Expectancy bias, othering, dehumanization, and cognitive dissonance are potential products of figurative and metaphorical devices, which can broaden our understanding of the topic at hand but can also warp and limit our impressions.[16] Without evaluating which metaphors are used in these concepts, a subtle metaphor or personification, both used rhetorically to be easy to identify with, these notions can shape a life based on entirely misleading frameworks.

At the same time, metaphors can be misleading by being difficult to identify with. In the dissertation, three major metaphor accessibility points were identified and analyzed: cultural accessibility, children’s accessibility, and accessibility for those with a cognitive disorder. First, a blind person’s culture will likely be somewhat limited in terms of visual metaphors, and a person who lives in a hot climate would find associations to cold, snowy imagery less effective than someone who lives somewhere chilly. These are examples of cultural associations that might pose barriers to understanding certain associations.

Second, children interpret metaphor quite differently from adults, and this carries on into the teen years in different forms. For example, five to six-year-olds are more likely to take metaphors literally.[17] In one study, at the end of a story about a girl, the phrase “Sally was a bird flying to her nest” was interpreted literally by younger children, whereas eight to nine-year-olds grasped its metaphorical meaning.[18]

Finally, cognitive disorders can provide similar challenges to those experienced by children when an individual lacks cognitive or emotional development that occurs in childhood development. For instance, people with an autism spectrum disorder have difficulty understanding figurative language such as metaphor.[19] By turning a mindful eye towards metaphor this approach stresses the needs and agency of the visitor.

Disgusting Metaphors and Open Interpretation

Figure 3: The image of “Dead man’s fingers” coral in Kelvingrove Museum and Art Gallery in Glasgow. Photo by author.
Figure 3: The image of “Dead man’s fingers” coral in Kelvingrove Museum and Art Gallery in Glasgow. Photo by author.

Emotional triggers are one of the ways in which a metaphor can be so powerful. Disgust, for example, can make a very eye-catching and memorable statement. It can also narrow a neutral topic to be viewed predominantly through a negative lens. For example, “People say that this soft coral looks like a drowned man’s bloated fingers” referred to a coral colloquially named “Dead man’s fingers” (Figure 3). The image of the drowned man’s bloated fingers could easily bury the coral’s qualities with the strong negative psychological response. An alternative could be to focus on its lacey and delicate qualities. This is not to say that looking at the coral in this way was an ill-advised move; disgust can arouse interest in a unique way, and it can demonstrate that plant life can be appreciated for its strangeness and not just its beauty. Seeing the world as both disgusting and beautiful, rather than exclusively one or the other, is a valuable exercise in appreciating the world in its complexity. In the end, it depends on the aims of the curators. As cognitive science advances and if metaphor analysis is undertaken in museums we will have a better understanding of the effect of disgusting metaphors and analogies on the human mind, and how that is used in museums.[20]

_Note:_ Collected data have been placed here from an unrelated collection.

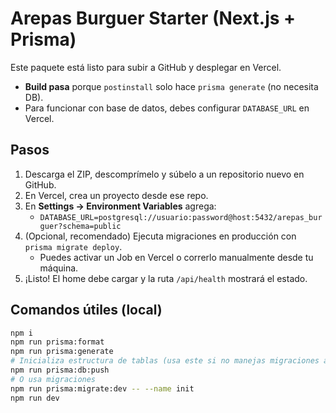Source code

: # Arepas Burguer Starter (Next.js + Prisma)

Este paquete está listo para subir a GitHub y desplegar en Vercel.
- **Build pasa** porque `postinstall` solo hace `prisma generate` (no necesita DB).
- Para funcionar con base de datos, debes configurar `DATABASE_URL` en Vercel.

## Pasos
1. Descarga el ZIP, descomprímelo y súbelo a un repositorio nuevo en GitHub.
2. En Vercel, crea un proyecto desde ese repo.
3. En **Settings → Environment Variables** agrega:
   - `DATABASE_URL=postgresql://usuario:password@host:5432/arepas_burguer?schema=public`
4. (Opcional, recomendado) Ejecuta migraciones en producción con `prisma migrate deploy`.
   - Puedes activar un Job en Vercel o correrlo manualmente desde tu máquina.
5. ¡Listo! El home debe cargar y la ruta `/api/health` mostrará el estado.

## Comandos útiles (local)
```bash
npm i
npm run prisma:format
npm run prisma:generate
# Inicializa estructura de tablas (usa este si no manejas migraciones aún):
npm run prisma:db:push
# O usa migraciones
npm run prisma:migrate:dev -- --name init
npm run dev
```
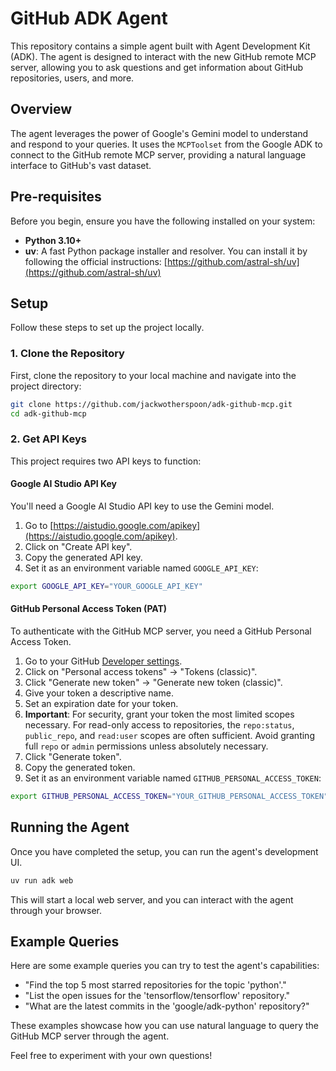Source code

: # GitHub ADK Agent

This repository contains a simple agent built with Agent Development Kit (ADK).
The agent is designed to interact with the new GitHub remote MCP server,
allowing you to ask questions and get information about GitHub repositories, users, and more.

## Overview

The agent leverages the power of Google's Gemini model to understand and respond to your queries.
It uses the `MCPToolset` from the Google ADK to connect to the GitHub remote MCP server,
providing a natural language interface to GitHub's vast dataset.

## Pre-requisites

Before you begin, ensure you have the following installed on your system:

- **Python 3.10+**
- **uv**: A fast Python package installer and resolver. You can install it by following the official instructions: [https://github.com/astral-sh/uv](https://github.com/astral-sh/uv)

## Setup

Follow these steps to set up the project locally.

### 1. Clone the Repository

First, clone the repository to your local machine and navigate into the project directory:

```bash
git clone https://github.com/jackwotherspoon/adk-github-mcp.git
cd adk-github-mcp
```

### 2. Get API Keys

This project requires two API keys to function:

#### Google AI Studio API Key

You'll need a Google AI Studio API key to use the Gemini model.

1.  Go to [https://aistudio.google.com/apikey](https://aistudio.google.com/apikey).
2.  Click on "Create API key".
3.  Copy the generated API key.
4.  Set it as an environment variable named `GOOGLE_API_KEY`:

```bash
export GOOGLE_API_KEY="YOUR_GOOGLE_API_KEY"
```

#### GitHub Personal Access Token (PAT)

To authenticate with the GitHub MCP server, you need a GitHub Personal Access Token.

1.  Go to your GitHub [Developer settings](https://github.com/settings/tokens).
2.  Click on "Personal access tokens" -> "Tokens (classic)".
3.  Click "Generate new token" -> "Generate new token (classic)".
4.  Give your token a descriptive name.
5.  Set an expiration date for your token.
6.  **Important**: For security, grant your token the most limited scopes necessary.
For read-only access to repositories, the `repo:status`, `public_repo`, and
`read:user` scopes are often sufficient. Avoid granting full `repo` or
`admin` permissions unless absolutely necessary.
7.  Click "Generate token".
8.  Copy the generated token.
9.  Set it as an environment variable named `GITHUB_PERSONAL_ACCESS_TOKEN`:

```bash
export GITHUB_PERSONAL_ACCESS_TOKEN="YOUR_GITHUB_PERSONAL_ACCESS_TOKEN"
```

## Running the Agent

Once you have completed the setup, you can run the agent's development UI.

```bash
uv run adk web
```

This will start a local web server, and you can interact with the agent through your browser.

## Example Queries

Here are some example queries you can try to test the agent's capabilities:

- "Find the top 5 most starred repositories for the topic 'python'."
- "List the open issues for the 'tensorflow/tensorflow' repository."
- "What are the latest commits in the 'google/adk-python' repository?"

These examples showcase how you can use natural language to query the GitHub MCP server through the agent. 

Feel free to experiment with your own questions!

A final example label from the study was “Captain Robinson’s exceptional seamanship gave Sir Lancelot the winning edge.” Through the rubric’s questions, the evaluator noted that the metaphor suggests a particular idealistic view: that in competition all conditions are equal for each member. The metaphor “winning edge” obscures the actual conditions and the occasion of the race. This is not to say that Captain Robinson did not wield his “exceptional seamanship” — for the limits of this paper the subjectiveness in “exceptional” will here be ignored —  but to note the difference between the two statements: “Captain Robinson was an exceptional seaman and won the race,” versus, “Captain Robinson was an exceptional seaman which caused him to win the race.” It is important to admit how these statements can influence beliefs. A non-structuralist acknowledgment would be that the apparent need for control, the belief that the competitors could control the circumstances, and the belief that circumstances were equal for all members is a perspective, not a fact.[21]

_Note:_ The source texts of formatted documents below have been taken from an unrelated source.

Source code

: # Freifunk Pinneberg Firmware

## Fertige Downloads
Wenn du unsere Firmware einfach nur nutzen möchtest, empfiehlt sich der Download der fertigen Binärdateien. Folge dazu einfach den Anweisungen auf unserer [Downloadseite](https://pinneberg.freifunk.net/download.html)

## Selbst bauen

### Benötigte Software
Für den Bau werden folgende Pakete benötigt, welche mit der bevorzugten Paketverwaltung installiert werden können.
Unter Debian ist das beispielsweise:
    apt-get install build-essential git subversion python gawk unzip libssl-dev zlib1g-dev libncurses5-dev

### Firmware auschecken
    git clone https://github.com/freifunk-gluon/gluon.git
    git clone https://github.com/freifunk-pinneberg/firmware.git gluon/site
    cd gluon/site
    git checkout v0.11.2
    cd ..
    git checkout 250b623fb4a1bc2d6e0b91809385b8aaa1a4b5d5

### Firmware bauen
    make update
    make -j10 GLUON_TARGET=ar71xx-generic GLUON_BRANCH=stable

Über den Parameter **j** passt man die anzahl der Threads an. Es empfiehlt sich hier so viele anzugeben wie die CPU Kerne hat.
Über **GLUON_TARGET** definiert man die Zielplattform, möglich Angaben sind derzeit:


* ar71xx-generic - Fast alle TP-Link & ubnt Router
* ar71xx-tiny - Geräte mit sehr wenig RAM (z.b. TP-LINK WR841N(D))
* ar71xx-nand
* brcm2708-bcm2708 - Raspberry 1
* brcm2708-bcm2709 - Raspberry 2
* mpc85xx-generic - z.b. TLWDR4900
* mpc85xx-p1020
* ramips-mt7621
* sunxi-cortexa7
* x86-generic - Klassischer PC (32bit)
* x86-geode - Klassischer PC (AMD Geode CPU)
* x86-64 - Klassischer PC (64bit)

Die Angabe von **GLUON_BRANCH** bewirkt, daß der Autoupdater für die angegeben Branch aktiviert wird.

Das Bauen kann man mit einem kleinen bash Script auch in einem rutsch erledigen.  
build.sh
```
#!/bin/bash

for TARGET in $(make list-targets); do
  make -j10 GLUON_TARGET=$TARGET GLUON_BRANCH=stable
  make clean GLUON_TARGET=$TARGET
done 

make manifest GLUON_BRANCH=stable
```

The questions of why competitions are important, and how we should conduct ourselves during them, are all important concepts that form the basis for how we make meaning of our lives and the lives of others. The process of awareness in this study encourages us to more clearly see how powerfully impactful interpretive methods are.

A Method for Examining Metaphor

A primary aim of the original dissertation was to develop a rubric for metaphor evaluation. The rubric would facilitate practical evaluation of textual metaphors in museums (Table 2). In the creation process, only panels accompanying objects or associated with an exhibit were evaluated. It is one of the main communicative mediums in the museum and it is a representative of ideas shared between curator and visitor. In the future research of all texts, scripts of tours, representational metaphors in architecture and, of course, of the objects themselves would be valuable and could be conducted using a modified rubric.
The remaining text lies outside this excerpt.